Miałem kiedyś takiego głupawego szefa w robocie, który lubił
wgniatać ludzi w ziemię, a za byle potknięcie groził naganą
i konsekwencjami służbowymi. Na szczęście wyleciał z roboty
po wymianie zarządu i nagle się okazało że można w zupełnie normalnej
atmosferze, bez gróźb i dziwnych poleceń na piśmie prowadzić
z sukcesem bardzo zlożone projekty. Do tego musi być jednak
zwykły szacunek szefa do podwładnych, element pokory. Niektórzy
tego nie mają. W świecie polityki bardzo tego brakuje. Ty jesteś urzędnik,
pracowałeś za poprzedniej kadencji dla przeciwnej frakcji politycznej -
więc z miejsca jesteś podejrzany i nigodny szacunku.
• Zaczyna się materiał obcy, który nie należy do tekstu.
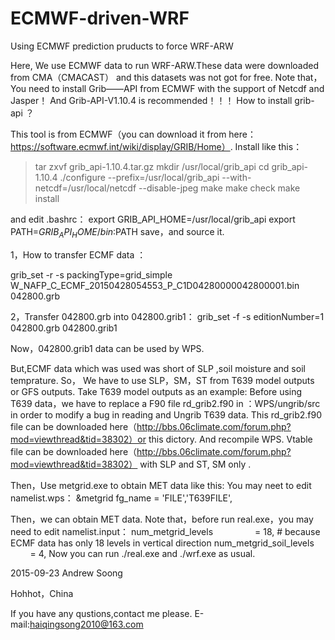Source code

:# ECMWF-driven-WRF
Using ECMWF prediction pruducts to force WRF-ARW

Here, We use ECMWF data to run WRF-ARW.These data were downloaded from CMA（CMACAST） and this datasets was not got for free.
Note that，You need to install Grib——API from ECMWF with the support of Netcdf and Jasper！
And Grib-API-V1.10.4 is recommended！！！
How to install grib-api ？

This tool is from ECMWF（you can download it from here：https://software.ecmwf.int/wiki/display/GRIB/Home）.
Install like this：
  > tar zxvf grib_api-1.10.4.tar.gz
  > mkdir /usr/local/grib_api
  > cd grib_api-1.10.4
  > ./configure --prefix=/usr/local/grib_api --with-netcdf=/usr/local/netcdf --disable-jpeg
  > make
  > make check
  > make install

and edit .bashrc：
export GRIB_API_HOME=/usr/local/grib_api
export PATH=$GRIB_API_HOME/bin:$PATH
save，and source it.


1，How to transfer ECMF data ：

grib_set -r -s packingType=grid_simple W_NAFP_C_ECMF_20150428054553_P_C1D04280000042800001.bin 042800.grb


2，Transfer 042800.grb into 042800.grib1：
grib_set -f -s editionNumber=1 042800.grb 042800.grib1

Now，042800.grib1 data can be used by WPS.

But,ECMF data which was used was short of SLP ,soil moisture and soil temprature. So， We have to use  SLP，SM，ST from T639 model 
outputs or GFS outputs.
Take T639 model outputs as an example:
Before using T639 data，we have to replace a F90 file rd_grib2.f90 in ：WPS/ungrib/src in order to modify a bug in reading and Ungrib T639 data. 
This rd_grib2.f90 file can be downloaded here（http://bbs.06climate.com/forum.php?mod=viewthread&tid=38302）or this dictory.
And recompile WPS.
Vtable file can be downloaded here（http://bbs.06climate.com/forum.php?mod=viewthread&tid=38302） with SLP and ST, SM only .

Then，Use metgrid.exe to obtain MET data like this:
 You may neet to edit namelist.wps：
 &metgrid
fg_name = 'FILE','T639FILE',

Then，we can obtain MET data.
Note that，before run real.exe，you may need to edit namelist.input：
num_metgrid_levels                  = 18, # because ECMF data has only 18 levels in vertical direction
num_metgrid_soil_levels             = 4,
Now you can run ./real.exe and ./wrf.exe as usual.

2015-09-23
Andrew Soong

Hohhot，China

If you have any qustions,contact me please.
E-mail:haiqingsong2010@163.com






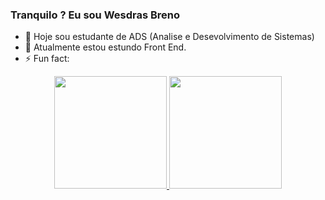 ### Tranquilo ?  Eu sou Wesdras Breno


- 🔭 Hoje sou estudante de  ADS (Analise e Desevolvimento de Sistemas)
- 🌱 Atualmente estou estundo Front End.
- ⚡ Fun fact: 

<div align="center">
  <a href="https://github.com/brenowes55">
  <img height="180em" src="https://github-readme-stats.vercel.app/api?username=brenowes55&show_icons=dark&theme=dark&include_all_commits=true&count_private=true"/>
  <img height="180em" src="https://github-readme-stats.vercel.app/api/top-langs/?username=brenowes55&layout=compact&langs_count=7&theme=dark"/>
</div>





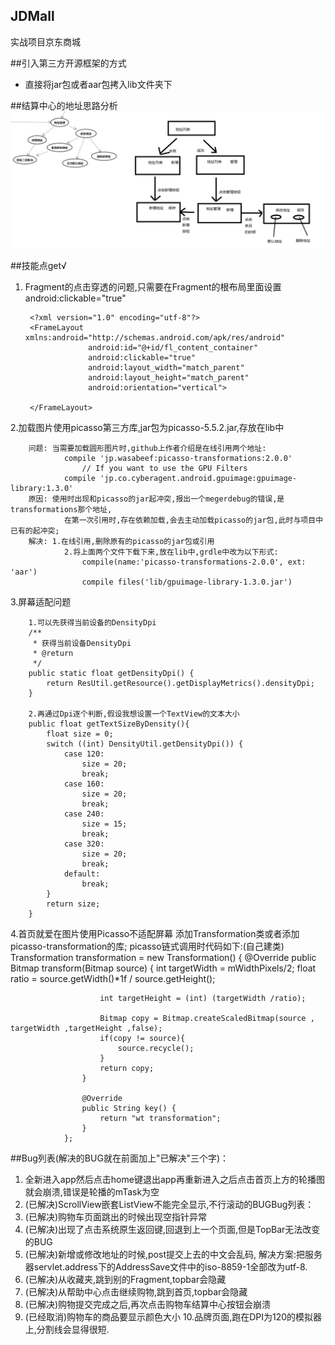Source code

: ## JDMall

实战项目京东商城

##引入第三方开源框架的方式
* 直接将jar包或者aar包拷入lib文件夹下

##结算中心的地址思路分析
![](arts/address.png)

##技能点get√
1. Fragment的点击穿透的问题,只需要在Fragment的根布局里面设置android:clickable="true"

		<?xml version="1.0" encoding="utf-8"?>
		<FrameLayout xmlns:android="http://schemas.android.com/apk/res/android"
					 android:id="@+id/fl_content_container"
					 android:clickable="true"
					 android:layout_width="match_parent"
					 android:layout_height="match_parent"
					 android:orientation="vertical">
	
		</FrameLayout>
2.加载图片使用picasso第三方库,jar包为picasso-5.5.2.jar,存放在lib中

		问题:	当需要加载圆形图片时,github上作者介绍是在线引用两个地址:
				compile 'jp.wasabeef:picasso-transformations:2.0.0'
					// If you want to use the GPU Filters
				compile 'jp.co.cyberagent.android.gpuimage:gpuimage-library:1.3.0'
		原因:	使用时出现和picasso的jar起冲突,报出一个megerdebug的错误,是transformations那个地址,
				在第一次引用时,存在依赖加载,会去主动加载picasso的jar包,此时与项目中已有的起冲突;
		解决:	1.在线引用,删除原有的picasso的jar包或引用
				2.将上面两个文件下载下来,放在lib中,grdle中改为以下形式:
					compile(name:'picasso-transformations-2.0.0', ext: 'aar')
					compile files('lib/gpuimage-library-1.3.0.jar')

3.屏幕适配问题

		1.可以先获得当前设备的DensityDpi
		/**
		 * 获得当前设备DensityDpi
		 * @return
		 */
		public static float getDensityDpi() {
			return ResUtil.getResource().getDisplayMetrics().densityDpi;
		}

		2.再通过Dpi逐个判断,假设我想设置一个TextView的文本大小
		public float getTextSizeByDensity(){
			float size = 0;
			switch ((int) DensityUtil.getDensityDpi()) {
				case 120:
					size = 20;
					break;
				case 160:
					size = 20;
					break;
				case 240:
					size = 15;
					break;
				case 320:
					size = 20;
					break;
				default:
					break;
			}
			return size;
		}

4.首页就爱在图片使用Picasso不适配屏幕
	添加Transformation类或者添加picasso-transformation的库;
	picasso链式调用时代码如下:(自己建类)
	 Transformation transformation = new Transformation() {
                    @Override
                    public Bitmap transform(Bitmap source) {
                        int targetWidth = mWidthPixels/2;
                        float ratio = source.getWidth()*1f / source.getHeight();

                        int targetHeight = (int) (targetWidth /ratio);

                        Bitmap copy = Bitmap.createScaledBitmap(source , targetWidth ,targetHeight ,false);
                        if(copy != source){
                            source.recycle();
                        }
                        return copy;
                    }

                    @Override
                    public String key() {
                        return "wt transformation";
                    }
                };

##Bug列表(解决的BUG就在前面加上"已解决"三个字)：
1. 全新进入app然后点击home键退出app再重新进入之后点击首页上方的轮播图就会崩溃,错误是轮播的mTask为空
2. (已解决)ScrollView嵌套ListView不能完全显示,不行滚动的BUGBug列表：
3. (已解决)购物车页面跳出的时候出现空指针异常
4. (已解决)出现了点击系统原生返回键,回退到上一个页面,但是TopBar无法改变的BUG
5. (已解决)新增或修改地址的时候,post提交上去的中文会乱码,
		解决方案:把服务器servlet.address下的AddressSave文件中的iso-8859-1全部改为utf-8.
6. (已解决)从收藏夹,跳到别的Fragment,topbar会隐藏
7. (已解决)从帮助中心点击继续购物,跳到首页,topbar会隐藏
8. (已解决)购物提交完成之后,再次点击购物车结算中心按钮会崩溃
9. (已经取消)购物车的商品要显示颜色大小
10.品牌页面,跑在DPI为120的模拟器上,分割线会显得很短.
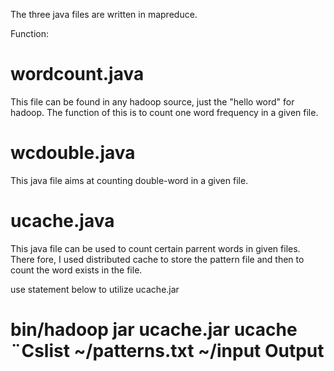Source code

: The three java files are written in mapreduce.

Function:

# wordcount.java

This file can be found in any hadoop source, just the "hello word" for hadoop.
The function of this is to count one word frequency in a given file.

# wcdouble.java

This java file aims at counting double-word in a given file.

# ucache.java

This java file can be used to count certain parrent words in given files. There fore, I used distributed cache to store the pattern file and then to count the word exists in the file.

use statement below to utilize ucache.jar

# bin/hadoop jar ucache.jar ucache ¨Cslist ~/patterns.txt ~/input Output
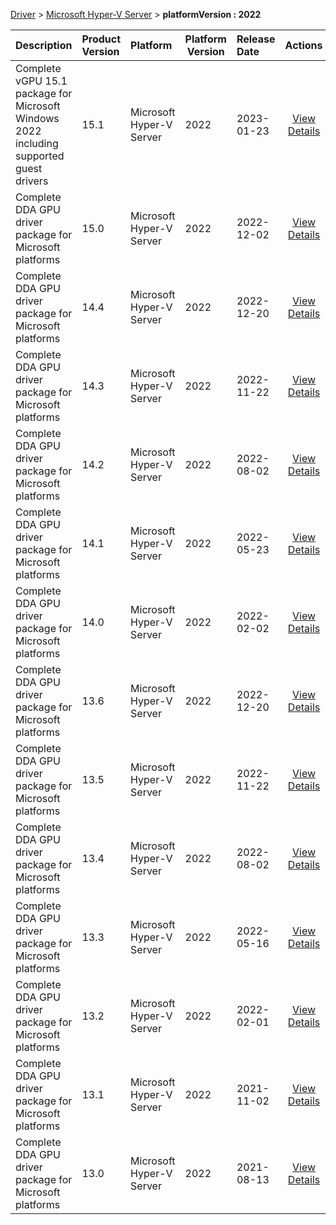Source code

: 
[Driver](/README.md)  >  [Microsoft Hyper-V Server](/index/Driver/Microsoft_Hyper-V_Server.md)  >  **platformVersion : 2022**



| Description            | Product Version    | Platform                | Platform Version           | Release Date           |             Actions              |
| ---------------------- | :----------------- | :---------------------- | -------------------------- | :--------------------- | :------------------------------: |
| Complete vGPU 15.1 package for Microsoft Windows 2022 including supported guest drivers | 15.1 | Microsoft Hyper-V Server | 2022 | 2023-01-23 | [View Details](/details/5fb047_Complete_vGPU_15.1_package_for_Microsoft_Windows_2022_including_supported_guest_drivers.md) |
| Complete DDA GPU driver package for Microsoft platforms | 15.0 | Microsoft Hyper-V Server | 2022 | 2022-12-02 | [View Details](/details/ea261f_Complete_DDA_GPU_driver_package_for_Microsoft_platforms.md) |
| Complete DDA GPU driver package for Microsoft platforms | 14.4 | Microsoft Hyper-V Server | 2022 | 2022-12-20 | [View Details](/details/dcd600_Complete_DDA_GPU_driver_package_for_Microsoft_platforms.md) |
| Complete DDA GPU driver package for Microsoft platforms | 14.3 | Microsoft Hyper-V Server | 2022 | 2022-11-22 | [View Details](/details/2dda5e_Complete_DDA_GPU_driver_package_for_Microsoft_platforms.md) |
| Complete DDA GPU driver package for Microsoft platforms | 14.2 | Microsoft Hyper-V Server | 2022 | 2022-08-02 | [View Details](/details/659cc3_Complete_DDA_GPU_driver_package_for_Microsoft_platforms.md) |
| Complete DDA GPU driver package for Microsoft platforms | 14.1 | Microsoft Hyper-V Server | 2022 | 2022-05-23 | [View Details](/details/27daab_Complete_DDA_GPU_driver_package_for_Microsoft_platforms.md) |
| Complete DDA GPU driver package for Microsoft platforms | 14.0 | Microsoft Hyper-V Server | 2022 | 2022-02-02 | [View Details](/details/b520d0_Complete_DDA_GPU_driver_package_for_Microsoft_platforms.md) |
| Complete DDA GPU driver package for Microsoft platforms | 13.6 | Microsoft Hyper-V Server | 2022 | 2022-12-20 | [View Details](/details/b65c01_Complete_DDA_GPU_driver_package_for_Microsoft_platforms.md) |
| Complete DDA GPU driver package for Microsoft platforms | 13.5 | Microsoft Hyper-V Server | 2022 | 2022-11-22 | [View Details](/details/39cd29_Complete_DDA_GPU_driver_package_for_Microsoft_platforms.md) |
| Complete DDA GPU driver package for Microsoft platforms | 13.4 | Microsoft Hyper-V Server | 2022 | 2022-08-02 | [View Details](/details/c2c876_Complete_DDA_GPU_driver_package_for_Microsoft_platforms.md) |
| Complete DDA GPU driver package for Microsoft platforms | 13.3 | Microsoft Hyper-V Server | 2022 | 2022-05-16 | [View Details](/details/f24bec_Complete_DDA_GPU_driver_package_for_Microsoft_platforms.md) |
| Complete DDA GPU driver package for Microsoft platforms | 13.2 | Microsoft Hyper-V Server | 2022 | 2022-02-01 | [View Details](/details/efaa48_Complete_DDA_GPU_driver_package_for_Microsoft_platforms.md) |
| Complete DDA GPU driver package for Microsoft platforms | 13.1 | Microsoft Hyper-V Server | 2022 | 2021-11-02 | [View Details](/details/6b741d_Complete_DDA_GPU_driver_package_for_Microsoft_platforms.md) |
| Complete DDA GPU driver package for Microsoft platforms | 13.0 | Microsoft Hyper-V Server | 2022 | 2021-08-13 | [View Details](/details/1fa984_Complete_DDA_GPU_driver_package_for_Microsoft_platforms.md) |
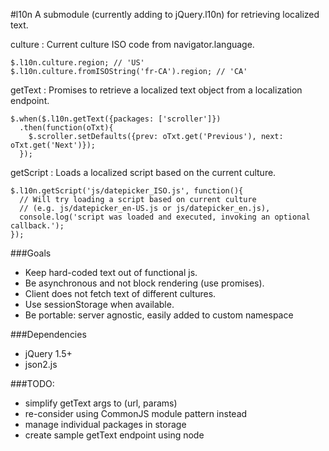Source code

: #l10n
A submodule (currently adding to jQuery.l10n) for retrieving localized text.

culture : Current culture ISO code from navigator.language.
    
    $.l10n.culture.region; // 'US'
    $.l10n.culture.fromISOString('fr-CA').region; // 'CA'
    
getText : Promises to retrieve a localized text object from a localization endpoint.

    $.when($.l10n.getText({packages: ['scroller']}) 
      .then(function(oTxt){
        $.scroller.setDefaults({prev: oTxt.get('Previous'), next: oTxt.get('Next')});
      });

getScript : Loads a localized script based on the current culture.

    $.l10n.getScript('js/datepicker_ISO.js', function(){
      // Will try loading a script based on current culture 
      // (e.g. js/datepicker_en-US.js or js/datepicker_en.js),
      console.log('script was loaded and executed, invoking an optional callback.');
    });

###Goals
* Keep hard-coded text out of functional js.
* Be asynchronous and not block rendering (use promises).
* Client does not fetch text of different cultures.
* Use sessionStorage when available.
* Be portable: server agnostic, easily added to custom namespace

###Dependencies

* jQuery 1.5+
* json2.js

###TODO:

* simplify getText args to (url, params)
* re-consider using CommonJS module pattern instead
* manage individual packages in storage
* create sample getText endpoint using node
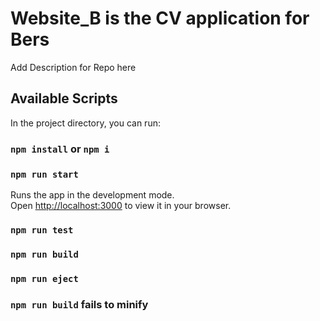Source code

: # Website_B is the CV application for Bers

 Add Description for Repo here

## Available Scripts

In the project directory, you can run:

### `npm install` or `npm i`

### `npm run start`

Runs the app in the development mode.\
Open [http://localhost:3000](http://localhost:3000) to view it in your browser.

### `npm run test`

### `npm run build`

### `npm run eject`

### `npm run build` fails to minify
Swoje osady opierajmy raczej na tym co jest, a nie na tym co mogłoby być. A na dzień dzisiejszy fakty wyglądaja tak że poza słowami niejakiego kpt Zawady nie mamy żadnych dowodów na to że kapitan TU-154 odmówił lotu.

Oczywiście że w tym co napisałeś jest racja - przecziż znamy życie. Ale czy możemy osądzać pot tym kątem ten konkretny przypadek to juz druga sprawa. -m Mogło tak być, ale nie musiało.

--
Kapitalizm jest chorobą (zarazą) z którą należy walczyć..
Instalując Linuksa na swoim komputerze robisz pierwszy krok w tym kierunku..

Data: 2011-01-14 22:53:35
Autor: pluton
Błasik meldował w Warszawie

Odmawiał, ale jednak poleciał, gdzie tu sens?



Sens konczy sie tam, gdzie zaczyna sie wojsko.

--
pozdrawiam
P.L.U.T.O.N.: Positronic Lifeform Used for Troubleshooting and Online
Nullification

Data: 2011-01-14 22:55:49
Autor: jedrus
Błasik meldował w Warszawie
W dniu 2011-01-14 22:53, pluton pisze:

Odmawiał, ale jednak poleciał, gdzie tu sens?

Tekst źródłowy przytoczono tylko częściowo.